Saved entries:

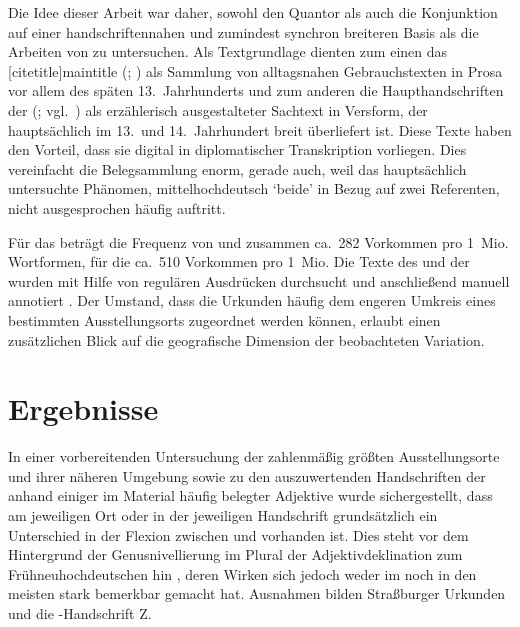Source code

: Die Idee dieser Arbeit war daher, sowohl den Quantor als auch die Konjunktion
 auf einer handschriftennahen und zumindest synchron breiteren
Basis als die Arbeiten von \citet{askedal1973,askedal1974} zu untersuchen. Als
Textgrundlage dienten zum einen das [citetitle]{maintitle}
(\CAO{}; \nosh\cites{cao1,cao2,cao3,cao4,caor,cao5}) als Sammlung von
alltagsnahen Gebrauchstexten in Prosa vor allem des späten 13.~Jahrhunderts und
zum anderen die Haupthandschriften der  (\KC{};
vgl.~\cites{schroeder1895,nellmann1983}) als erzählerisch ausgestalteter
Sachtext in Versform, der hauptsächlich im 13.\ und 14.\ Jahrhundert breit
über\-liefert ist. Diese Texte haben den Vorteil, dass sie digital in
diplomatischer Transkription vorliegen. Dies vereinfacht die Belegsammlung
enorm, gerade auch, weil das hauptsächlich untersuchte Phänomen,
mittelhochdeutsch  `beide' in Bezug auf zwei
Referenten, nicht ausgesprochen häufig auftritt.

Für das \CAO{} beträgt die Frequenz von  und 
zusammen ca.~282 Vorkommen pro 1~Mio. Wortformen, für die \KC{} ca.~510
Vorkommen pro 1~Mio. Die Texte des \CAO{} und der \KC{} wurden
mit Hilfe von regulären Ausdrücken durchsucht und anschließend manuell
annotiert \autocites[vgl.\ z.\,B.][33--37]{perkuhnetal2012}[zur Methode
vgl.][207--209]{beckerschallert2021}[155--158]{beckerschallert2022b}. Der
Umstand, dass die Urkunden häufig dem engeren Umkreis eines bestimmten
Ausstellungs\-orts zugeordnet werden können, erlaubt einen zusätzlichen Blick
auf die geografische Dimension der beobachteten Variation.

\section{Ergebnisse}

In einer vorbereitenden Untersuchung der zahlenmäßig größten Ausstellungsorte
und ihrer näheren Umgebung sowie zu den auszuwertenden Handschriften der
\KC{} anhand einiger im Material häufig belegter Adjektive wurde
sichergestellt, dass am jeweiligen Ort oder in der jeweiligen Handschrift
grundsätzlich ein Unterschied in der Flexion zwischen  und
 vorhanden ist. Dies steht vor dem Hintergrund der Genusnivellierung
im Plural der Adjektivdeklination zum
Frühneuhochdeutschen hin
\autocite[191--192]{reichmannwegera1993}, deren Wirken sich jedoch weder im
\CAO{} noch in den meisten \KC{} stark bemerkbar gemacht hat.
Ausnahmen bilden Straßburger Urkunden und die \KC{}-Handschrift
Z.

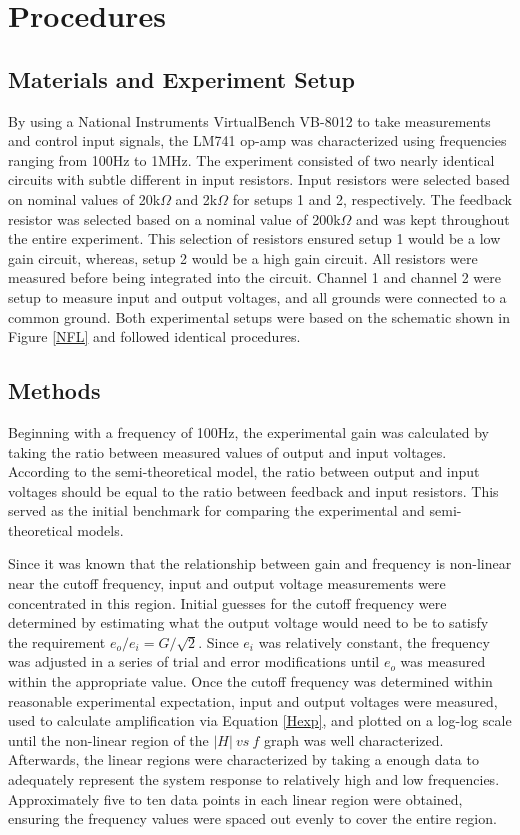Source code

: \documentclass[letterpaper,12pt]{article}
\begin{document}
\section{Procedures}
\subsection{Materials and Experiment Setup}
By using a National Instruments VirtualBench VB-8012 to take measurements and control input signals, the LM741 op-amp was characterized using frequencies ranging from 100Hz to 1MHz. The experiment consisted of two nearly identical circuits with subtle different in input resistors. Input resistors were selected based on nominal values of 20k$\Omega$ and 2k$\Omega$ for setups 1 and 2, respectively. The feedback resistor was selected based on a nominal value of 200k$\Omega$ and was kept throughout the entire experiment. This selection of resistors ensured setup 1 would be a low gain circuit, whereas, setup 2 would be a high gain circuit.  All resistors were measured before being integrated into the circuit. Channel 1 and channel 2 were setup to measure input and output voltages, and all grounds were connected to a common ground. Both experimental setups were based on the schematic shown in Figure \ref{NFL} and followed identical procedures. 

\subsection{Methods}
Beginning with a frequency of 100Hz, the experimental gain was calculated by taking the ratio between measured values of output and input voltages. According to the semi-theoretical model, the ratio between output and input voltages should be equal to the ratio between feedback and input resistors. This served as the initial benchmark for comparing the experimental and semi-theoretical models.

Since it was known that the relationship between gain and frequency is non-linear near the cutoff frequency, input and output voltage measurements were concentrated in this region. Initial guesses for the cutoff frequency were determined by estimating what the output voltage would need to be to satisfy the requirement $e_o/e_i = G/\sqrt{2}$. Since $e_i$ was relatively constant, the frequency was adjusted in a series of trial and error modifications until $e_o$ was measured within the appropriate value. Once the cutoff frequency was determined within reasonable experimental expectation, input and output voltages were measured, used to calculate amplification via Equation \ref{Hexp}, and plotted on a log-log scale until the non-linear region of the $|H|\ vs\ f$ graph was well characterized. Afterwards, the linear regions were characterized by taking a enough data to adequately represent the system response to relatively high and low frequencies. Approximately five to ten data points in each linear region were obtained, ensuring the frequency values were spaced out evenly to cover the entire region.
\end{document}

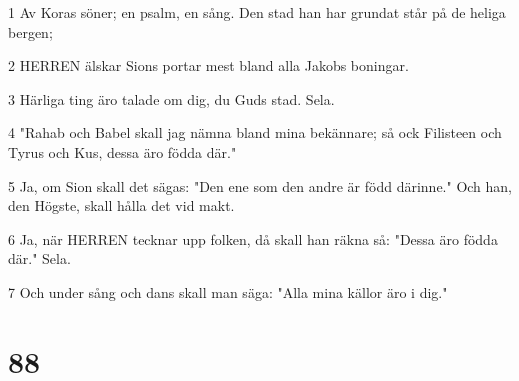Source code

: \par 1 Av Koras söner; en psalm, en sång. Den stad han har grundat står på de heliga bergen;
\par 2 HERREN älskar Sions portar mest bland alla Jakobs boningar.
\par 3 Härliga ting äro talade om dig, du Guds stad. Sela.
\par 4 "Rahab och Babel skall jag nämna bland mina bekännare; så ock Filisteen och Tyrus och Kus, dessa äro födda där."
\par 5 Ja, om Sion skall det sägas: "Den ene som den andre är född därinne." Och han, den Högste, skall hålla det vid makt.
\par 6 Ja, när HERREN tecknar upp folken, då skall han räkna så: "Dessa äro födda där." Sela.
\par 7 Och under sång och dans skall man säga: "Alla mina källor äro i dig."

\chapter{88}

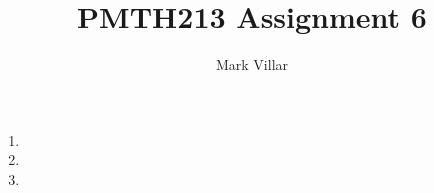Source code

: \documentclass[12pt]{amsart}
\title{PMTH213 \hfill Assignment 6}
\author{Mark Villar}
\begin{document}
 

\maketitle 

\begin{enumerate}
	
	\item
			
	\item 
		
	\item 

\end{enumerate}
\end{document}
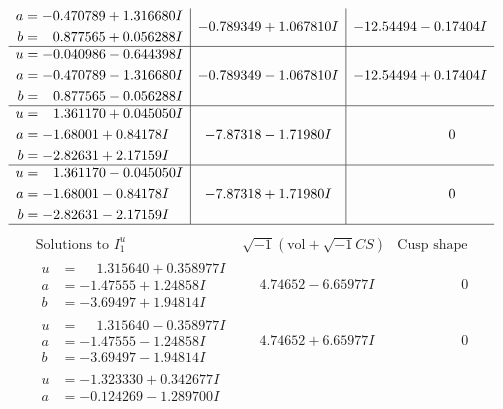 \documentclass[1p]{elsarticle_modified}
\theoremstyle{definition}
\newcommand{\I}{\sqrt{-1}}
\begin{document}
$$\begin{array}{c|c|c}
\begin{aligned}
a &= -0.470789 + 1.316680 I \\
b &= \phantom{-}0.877565 + 0.056288 I\end{aligned}
 & -0.789349 + 1.067810 I & -12.54494 - 0.17404 I \\ \hline\begin{aligned}
u &= -0.040986 - 0.644398 I \\
a &= -0.470789 - 1.316680 I \\
b &= \phantom{-}0.877565 - 0.056288 I\end{aligned}
 & -0.789349 - 1.067810 I & -12.54494 + 0.17404 I \\ \hline\begin{aligned}
u &= \phantom{-}1.361170 + 0.045050 I \\
a &= -1.68001 + 0.84178 I \\
b &= -2.82631 + 2.17159 I\end{aligned}
 & -7.87318 - 1.71980 I & \phantom{-0.000000 } 0 \\ \hline\begin{aligned}
u &= \phantom{-}1.361170 - 0.045050 I \\
a &= -1.68001 - 0.84178 I \\
b &= -2.82631 - 2.17159 I\end{aligned}
 & -7.87318 + 1.71980 I & \phantom{-0.000000 } 0\\
 \hline 
 \end{array}$$\newpage$$\begin{array}{c|c|c}  
\text{Solutions to }I^u_{1}& \I (\text{vol} + \sqrt{-1}CS) & \text{Cusp shape}\\
 \hline 
\begin{aligned}
u &= \phantom{-}1.315640 + 0.358977 I \\
a &= -1.47555 + 1.24858 I \\
b &= -3.69497 + 1.94814 I\end{aligned}
 & \phantom{-}4.74652 - 6.65977 I & \phantom{-0.000000 } 0 \\ \hline\begin{aligned}
u &= \phantom{-}1.315640 - 0.358977 I \\
a &= -1.47555 - 1.24858 I \\
b &= -3.69497 - 1.94814 I\end{aligned}
 & \phantom{-}4.74652 + 6.65977 I & \phantom{-0.000000 } 0 \\ \hline\begin{aligned}
u &= -1.323330 + 0.342677 I \\
a &= -0.124269 - 1.289700 I \\

\end{aligned}
\end{array}$$
\end{document}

◆ **What you should do**: Of all the entries above, output exactly the lines between the one holding "-7.87318 + 1.71980" and the one holding "- 0.358977 I \\", inclusive.

◆ **Exercise result**:
 & -7.87318 + 1.71980 I & \phantom{-0.000000 } 0\\
 \hline 
 \end{array}$$\newpage$$\begin{array}{c|c|c}  
\text{Solutions to }I^u_{1}& \I (\text{vol} + \sqrt{-1}CS) & \text{Cusp shape}\\
 \hline 
\begin{aligned}
u &= \phantom{-}1.315640 + 0.358977 I \\
a &= -1.47555 + 1.24858 I \\
b &= -3.69497 + 1.94814 I\end{aligned}
 & \phantom{-}4.74652 - 6.65977 I & \phantom{-0.000000 } 0 \\ \hline\begin{aligned}
u &= \phantom{-}1.315640 - 0.358977 I \\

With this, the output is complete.